• ACTION ITEM:
How many lines of these entries include the string "test"? State the number alone.
----- EXTRACTED ENTRIES -----
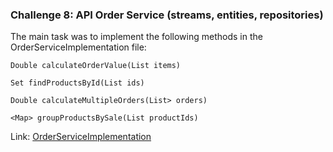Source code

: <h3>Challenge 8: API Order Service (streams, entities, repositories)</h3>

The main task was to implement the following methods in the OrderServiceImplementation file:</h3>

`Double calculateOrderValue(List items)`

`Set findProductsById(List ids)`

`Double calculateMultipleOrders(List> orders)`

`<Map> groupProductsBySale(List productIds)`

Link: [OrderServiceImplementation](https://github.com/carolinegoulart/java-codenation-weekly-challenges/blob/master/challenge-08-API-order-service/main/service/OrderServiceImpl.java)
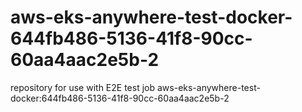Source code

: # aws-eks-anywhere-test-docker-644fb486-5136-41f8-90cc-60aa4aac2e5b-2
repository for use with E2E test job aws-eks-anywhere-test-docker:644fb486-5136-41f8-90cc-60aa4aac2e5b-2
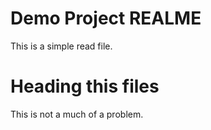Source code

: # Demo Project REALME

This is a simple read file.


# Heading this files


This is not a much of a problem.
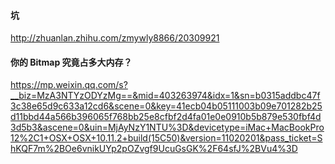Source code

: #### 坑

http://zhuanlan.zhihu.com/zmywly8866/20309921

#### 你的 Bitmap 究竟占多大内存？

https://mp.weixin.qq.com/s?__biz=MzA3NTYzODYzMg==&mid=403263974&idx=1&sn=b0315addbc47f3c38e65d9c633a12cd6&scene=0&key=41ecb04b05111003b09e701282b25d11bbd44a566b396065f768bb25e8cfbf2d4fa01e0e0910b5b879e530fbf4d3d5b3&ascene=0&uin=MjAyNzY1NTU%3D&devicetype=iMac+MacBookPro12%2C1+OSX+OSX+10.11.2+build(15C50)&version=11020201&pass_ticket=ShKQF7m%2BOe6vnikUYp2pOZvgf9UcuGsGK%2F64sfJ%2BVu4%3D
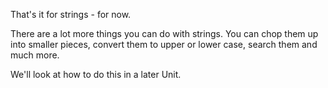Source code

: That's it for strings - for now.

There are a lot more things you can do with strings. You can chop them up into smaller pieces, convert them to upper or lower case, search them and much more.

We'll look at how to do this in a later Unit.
-----
• WORKED SOLUTION:
2